Instructions for the task:
From the entries below, count the lines holding the word "포함하는" and give nothing but the number.
══ Data in this exercise
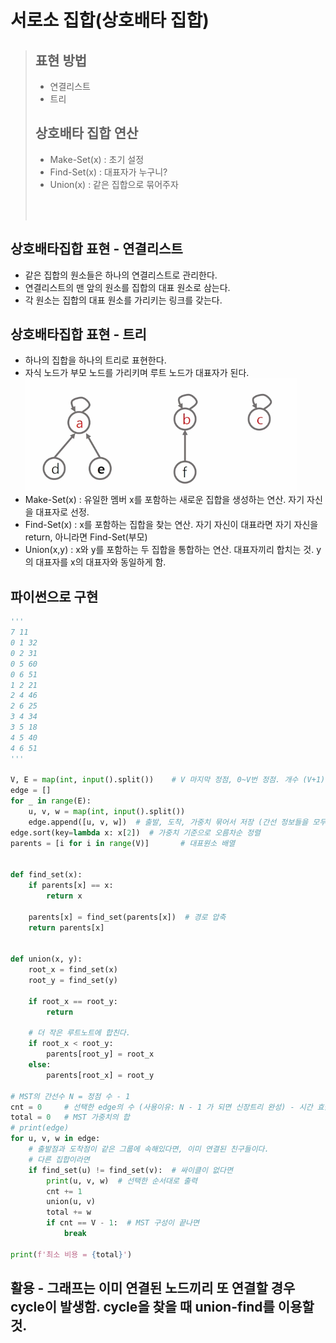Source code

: # 서로소 집합(상호배타 집합)
> ## 표현 방법
> - 연결리스트
> - 트리
>
> ## 상호배타 집합 연산
> - Make-Set(x) : 초기 설정
> - Find-Set(x) : 대표자가 누구니?
> - Union(x)    : 같은 집합으로 묶어주자
> <br>
> <br>

## 상호배타집합 표현 - 연결리스트
- 같은 집합의 원소들은 하나의 연결리스트로 관리한다.
- 연결리스트의 맨 앞의 원소를 집합의 대표 원소로 삼는다.
- 각 원소는 집합의 대표 원소를 가리키는 링크를 갖는다.

## 상호배타집합 표현 - 트리
- 하나의 집합을 하나의 트리로 표현한다.
- 자식 노드가 부모 노드를 가리키며 루트 노드가 대표자가 된다.
![상호배타집합 표현 트리 대체이미지](./image/Union-Find-1.PNG)
- Make-Set(x) : 유일한 멤버 x를 포함하는 새로운 집합을 생성하는 연산. 자기 자신을 대표자로 선정.
- Find-Set(x) : x를 포함하는 집합을 찾는 연산. 자기 자신이 대표라면 자기 자신을 return, 아니라면 Find-Set(부모)
- Union(x,y) : x와 y를 포함하는 두 집합을 통합하는 연산. 대표자끼리 합치는 것. y의 대표자를 x의 대표자와 동일하게 함.


## 파이썬으로 구현
```py
'''
7 11
0 1 32
0 2 31
0 5 60
0 6 51
1 2 21
2 4 46
2 6 25
3 4 34
3 5 18
4 5 40
4 6 51
'''

V, E = map(int, input().split())    # V 마지막 정점, 0~V번 정점. 개수 (V+1)개
edge = []
for _ in range(E):
    u, v, w = map(int, input().split())
    edge.append([u, v, w])  # 출발, 도착, 가중치 묶어서 저장 (간선 정보들을 모두 저장)
edge.sort(key=lambda x: x[2])  # 가중치 기준으로 오름차순 정렬
parents = [i for i in range(V)]       # 대표원소 배열


def find_set(x):
    if parents[x] == x:
        return x

    parents[x] = find_set(parents[x])  # 경로 압축
    return parents[x]


def union(x, y):
    root_x = find_set(x)
    root_y = find_set(y)

    if root_x == root_y:
        return

    # 더 작은 루트노트에 합친다.
    if root_x < root_y:
        parents[root_y] = root_x
    else:
        parents[root_x] = root_y

# MST의 간선수 N = 정점 수 - 1
cnt = 0     # 선택한 edge의 수 (사용이유: N - 1 가 되면 신장트리 완성) - 시간 효율을 위해 사용
total = 0   # MST 가중치의 합
# print(edge)
for u, v, w in edge:
    # 출발점과 도착점이 같은 그룹에 속해있다면, 이미 연결된 친구들이다.
    # 다른 집합이라면
    if find_set(u) != find_set(v):  # 싸이클이 없다면
        print(u, v, w)  # 선택한 순서대로 출력
        cnt += 1
        union(u, v)
        total += w
        if cnt == V - 1:  # MST 구성이 끝나면
            break

print(f'최소 비용 = {total}')


```

## 활용 - 그래프는 이미 연결된 노드끼리 또 연결할 경우 cycle이 발생함. **cycle을 찾을 때 union-find를 이용할 것.**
════
Completed task:
3